Bangladeshi politician (1949–2017)

Mohammad Nurul Huda (5 April 1949 – 25 January 2017) was a Bangladeshi politician. He was elected as a member of parliament from the Chandpur-2 (Matlab North and South) constituency in the 2nd, 5th, 6th, and 8th general elections. He was a former vice-chairman of the central executive committee of the Bangladesh Nationalist Party and a member of BNP chairperson Khaleda Zia's advisory council. In 1991, he served as the minister of state for Information and Establishment (now Public Administration) in Khaleda Zia's first cabinet.

==Career==
Md. Nurul Huda became involved in politics while still in school. He was general secretary of the Chhatra League at Comilla Victoria College. He earned an M.A. in economics from Dhaka University. In 1969, he was the convener of the Greater Comilla District Sarbadaliya Chatra Sangram Parisad (all-party student struggle council). During the War of Independence in 1971, he was appointed as deputy commander of the Greater Comilla District Bangladesh Liberation Force (BLF). In 1973, he joined as the first BCS cadre (admin) of independent Bangladesh. He left the government service and participated in the 2nd general election of Bangladesh held on 1 February 1979 and became a member of parliament as an independent candidate from the then Comilla-20 constituency at the age of 28. On 4 April of the same year (1979), he joined the Bangladesh Nationalist Party (BNP).
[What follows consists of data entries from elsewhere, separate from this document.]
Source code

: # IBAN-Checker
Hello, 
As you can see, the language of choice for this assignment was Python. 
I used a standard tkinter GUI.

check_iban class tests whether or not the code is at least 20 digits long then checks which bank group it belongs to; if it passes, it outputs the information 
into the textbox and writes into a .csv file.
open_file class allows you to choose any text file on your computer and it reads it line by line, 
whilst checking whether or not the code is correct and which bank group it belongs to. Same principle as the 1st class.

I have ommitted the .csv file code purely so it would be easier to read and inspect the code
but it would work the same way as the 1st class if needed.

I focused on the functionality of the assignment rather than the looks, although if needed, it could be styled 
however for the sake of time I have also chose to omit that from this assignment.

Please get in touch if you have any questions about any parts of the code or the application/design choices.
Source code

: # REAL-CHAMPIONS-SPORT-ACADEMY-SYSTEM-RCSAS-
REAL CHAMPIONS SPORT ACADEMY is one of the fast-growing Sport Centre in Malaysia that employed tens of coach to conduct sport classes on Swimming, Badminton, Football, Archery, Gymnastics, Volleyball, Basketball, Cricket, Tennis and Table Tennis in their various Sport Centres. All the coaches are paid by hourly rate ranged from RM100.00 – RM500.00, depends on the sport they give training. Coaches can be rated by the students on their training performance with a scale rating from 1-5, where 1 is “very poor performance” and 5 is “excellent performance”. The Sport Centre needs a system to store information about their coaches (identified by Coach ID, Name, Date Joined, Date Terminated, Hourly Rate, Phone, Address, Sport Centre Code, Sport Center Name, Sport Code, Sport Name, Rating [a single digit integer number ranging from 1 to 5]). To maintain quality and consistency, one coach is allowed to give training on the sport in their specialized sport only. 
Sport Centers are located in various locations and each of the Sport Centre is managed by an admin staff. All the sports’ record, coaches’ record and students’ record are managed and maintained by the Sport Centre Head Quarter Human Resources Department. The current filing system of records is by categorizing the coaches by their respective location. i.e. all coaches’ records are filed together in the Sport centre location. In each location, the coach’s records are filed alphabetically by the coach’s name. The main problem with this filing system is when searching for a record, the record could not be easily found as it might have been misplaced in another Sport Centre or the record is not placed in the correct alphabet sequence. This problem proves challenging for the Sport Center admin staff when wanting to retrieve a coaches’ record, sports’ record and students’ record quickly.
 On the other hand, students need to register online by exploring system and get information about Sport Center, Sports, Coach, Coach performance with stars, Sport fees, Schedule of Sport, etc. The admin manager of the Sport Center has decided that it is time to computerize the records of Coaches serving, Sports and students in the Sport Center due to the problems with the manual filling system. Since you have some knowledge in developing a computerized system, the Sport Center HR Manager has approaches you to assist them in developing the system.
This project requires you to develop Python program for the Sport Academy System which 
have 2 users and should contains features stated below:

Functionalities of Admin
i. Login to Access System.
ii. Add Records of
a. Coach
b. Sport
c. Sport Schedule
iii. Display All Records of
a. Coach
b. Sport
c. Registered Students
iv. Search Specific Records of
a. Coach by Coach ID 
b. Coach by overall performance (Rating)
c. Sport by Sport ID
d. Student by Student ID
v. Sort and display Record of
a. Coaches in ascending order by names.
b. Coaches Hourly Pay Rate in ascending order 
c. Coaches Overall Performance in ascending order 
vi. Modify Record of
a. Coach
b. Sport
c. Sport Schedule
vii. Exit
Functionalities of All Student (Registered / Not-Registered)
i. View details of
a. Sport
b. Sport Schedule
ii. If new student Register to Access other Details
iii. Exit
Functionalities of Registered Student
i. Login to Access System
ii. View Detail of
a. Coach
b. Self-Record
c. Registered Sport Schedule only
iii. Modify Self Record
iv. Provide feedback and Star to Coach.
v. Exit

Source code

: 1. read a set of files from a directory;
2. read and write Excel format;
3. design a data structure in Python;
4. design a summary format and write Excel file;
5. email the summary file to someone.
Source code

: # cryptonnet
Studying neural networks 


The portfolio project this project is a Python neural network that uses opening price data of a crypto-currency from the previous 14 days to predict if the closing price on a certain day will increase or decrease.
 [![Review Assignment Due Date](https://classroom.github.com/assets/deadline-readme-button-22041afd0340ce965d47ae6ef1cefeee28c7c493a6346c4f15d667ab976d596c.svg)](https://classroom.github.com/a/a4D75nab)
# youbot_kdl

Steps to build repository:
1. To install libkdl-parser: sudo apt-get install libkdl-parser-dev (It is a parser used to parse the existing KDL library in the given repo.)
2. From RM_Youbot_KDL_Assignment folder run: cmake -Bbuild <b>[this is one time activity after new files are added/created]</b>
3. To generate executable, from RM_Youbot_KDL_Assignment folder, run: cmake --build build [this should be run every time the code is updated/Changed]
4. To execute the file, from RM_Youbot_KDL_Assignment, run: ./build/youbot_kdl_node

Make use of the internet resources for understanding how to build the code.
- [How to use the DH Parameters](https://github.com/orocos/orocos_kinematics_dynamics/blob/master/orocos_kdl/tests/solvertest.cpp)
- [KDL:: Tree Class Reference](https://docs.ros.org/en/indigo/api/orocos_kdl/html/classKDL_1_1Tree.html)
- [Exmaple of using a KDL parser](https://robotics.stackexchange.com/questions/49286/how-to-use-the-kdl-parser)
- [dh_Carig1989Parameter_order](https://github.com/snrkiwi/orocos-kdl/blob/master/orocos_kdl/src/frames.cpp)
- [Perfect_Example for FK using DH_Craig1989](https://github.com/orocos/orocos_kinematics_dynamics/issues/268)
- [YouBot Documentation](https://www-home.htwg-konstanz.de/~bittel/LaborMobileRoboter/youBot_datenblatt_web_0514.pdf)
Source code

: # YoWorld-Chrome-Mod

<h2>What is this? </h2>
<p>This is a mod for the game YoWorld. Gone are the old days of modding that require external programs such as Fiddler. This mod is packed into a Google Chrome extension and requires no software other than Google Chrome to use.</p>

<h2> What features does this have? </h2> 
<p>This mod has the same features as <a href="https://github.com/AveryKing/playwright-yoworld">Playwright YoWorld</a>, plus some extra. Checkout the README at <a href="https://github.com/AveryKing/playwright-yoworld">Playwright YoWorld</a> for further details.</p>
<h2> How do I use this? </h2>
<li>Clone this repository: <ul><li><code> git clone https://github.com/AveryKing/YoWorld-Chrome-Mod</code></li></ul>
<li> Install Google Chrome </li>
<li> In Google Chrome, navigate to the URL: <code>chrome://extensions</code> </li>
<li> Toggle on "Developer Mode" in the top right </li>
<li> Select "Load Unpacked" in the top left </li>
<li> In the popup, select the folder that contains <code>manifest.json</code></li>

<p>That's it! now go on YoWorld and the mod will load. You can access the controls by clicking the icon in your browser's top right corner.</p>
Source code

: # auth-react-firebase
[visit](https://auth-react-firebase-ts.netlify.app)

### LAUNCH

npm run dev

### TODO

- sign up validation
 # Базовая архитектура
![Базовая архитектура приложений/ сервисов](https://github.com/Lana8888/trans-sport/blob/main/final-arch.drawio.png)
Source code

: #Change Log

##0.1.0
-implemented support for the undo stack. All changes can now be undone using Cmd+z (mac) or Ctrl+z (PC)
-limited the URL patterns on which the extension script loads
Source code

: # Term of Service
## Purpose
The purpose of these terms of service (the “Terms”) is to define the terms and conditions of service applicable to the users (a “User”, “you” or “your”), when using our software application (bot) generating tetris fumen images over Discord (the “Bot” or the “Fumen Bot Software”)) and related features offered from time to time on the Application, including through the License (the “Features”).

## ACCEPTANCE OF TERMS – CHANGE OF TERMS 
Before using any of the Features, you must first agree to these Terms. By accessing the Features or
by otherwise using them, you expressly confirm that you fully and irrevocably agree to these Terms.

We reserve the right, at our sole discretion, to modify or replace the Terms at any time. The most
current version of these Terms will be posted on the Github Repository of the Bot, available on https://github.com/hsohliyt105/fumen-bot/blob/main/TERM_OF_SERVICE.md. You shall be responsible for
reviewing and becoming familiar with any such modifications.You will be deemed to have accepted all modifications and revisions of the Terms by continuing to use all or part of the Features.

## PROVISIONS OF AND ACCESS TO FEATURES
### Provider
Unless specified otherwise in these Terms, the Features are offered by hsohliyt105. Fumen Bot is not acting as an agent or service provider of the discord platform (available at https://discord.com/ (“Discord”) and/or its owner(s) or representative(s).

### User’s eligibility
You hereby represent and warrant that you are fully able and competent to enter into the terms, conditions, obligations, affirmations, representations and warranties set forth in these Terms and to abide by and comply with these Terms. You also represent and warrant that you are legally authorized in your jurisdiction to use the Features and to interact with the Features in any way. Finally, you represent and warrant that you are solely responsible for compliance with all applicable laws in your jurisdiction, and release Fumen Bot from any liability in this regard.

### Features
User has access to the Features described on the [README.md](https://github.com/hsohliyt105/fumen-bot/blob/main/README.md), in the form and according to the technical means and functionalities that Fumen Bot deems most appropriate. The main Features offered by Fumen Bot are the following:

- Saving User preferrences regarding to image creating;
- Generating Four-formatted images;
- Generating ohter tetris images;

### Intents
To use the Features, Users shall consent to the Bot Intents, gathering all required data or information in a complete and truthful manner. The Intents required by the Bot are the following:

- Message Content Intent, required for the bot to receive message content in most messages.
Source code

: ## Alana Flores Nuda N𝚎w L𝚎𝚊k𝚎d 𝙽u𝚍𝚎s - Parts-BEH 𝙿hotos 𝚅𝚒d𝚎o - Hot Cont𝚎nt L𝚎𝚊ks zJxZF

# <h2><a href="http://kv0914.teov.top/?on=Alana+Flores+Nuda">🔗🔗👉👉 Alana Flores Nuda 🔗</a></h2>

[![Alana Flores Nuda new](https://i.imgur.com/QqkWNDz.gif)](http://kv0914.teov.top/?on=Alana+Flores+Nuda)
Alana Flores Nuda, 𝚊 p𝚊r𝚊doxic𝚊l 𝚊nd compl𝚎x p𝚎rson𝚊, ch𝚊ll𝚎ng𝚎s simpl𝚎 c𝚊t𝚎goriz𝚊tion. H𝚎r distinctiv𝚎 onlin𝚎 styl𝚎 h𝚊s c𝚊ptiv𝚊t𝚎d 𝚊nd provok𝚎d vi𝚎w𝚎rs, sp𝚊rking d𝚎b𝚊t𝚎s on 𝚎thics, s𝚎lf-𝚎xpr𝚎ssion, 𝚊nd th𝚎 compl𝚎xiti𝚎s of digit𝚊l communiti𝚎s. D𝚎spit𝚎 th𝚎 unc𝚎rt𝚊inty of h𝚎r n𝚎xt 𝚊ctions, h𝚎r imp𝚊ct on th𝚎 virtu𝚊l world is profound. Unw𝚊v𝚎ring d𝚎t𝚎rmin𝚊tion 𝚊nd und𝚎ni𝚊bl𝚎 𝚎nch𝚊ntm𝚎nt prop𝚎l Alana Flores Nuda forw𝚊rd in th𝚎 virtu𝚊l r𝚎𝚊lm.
He was elected as a member of parliament from the Chandpur-2 constituency in 1991, 1996 and 2001, as a Bangladesh Nationalist Party (BNP) candidate. For the first six months of 1991, he served as the minister of state for information and for the next two years, as the minister of state for establishment.

==Death==
Huda died on 25 January 2017 in New York City, United States. He left behind his wife, Khushi Akhter, and his two sons, Tanvir Huda and Sanvir Huda.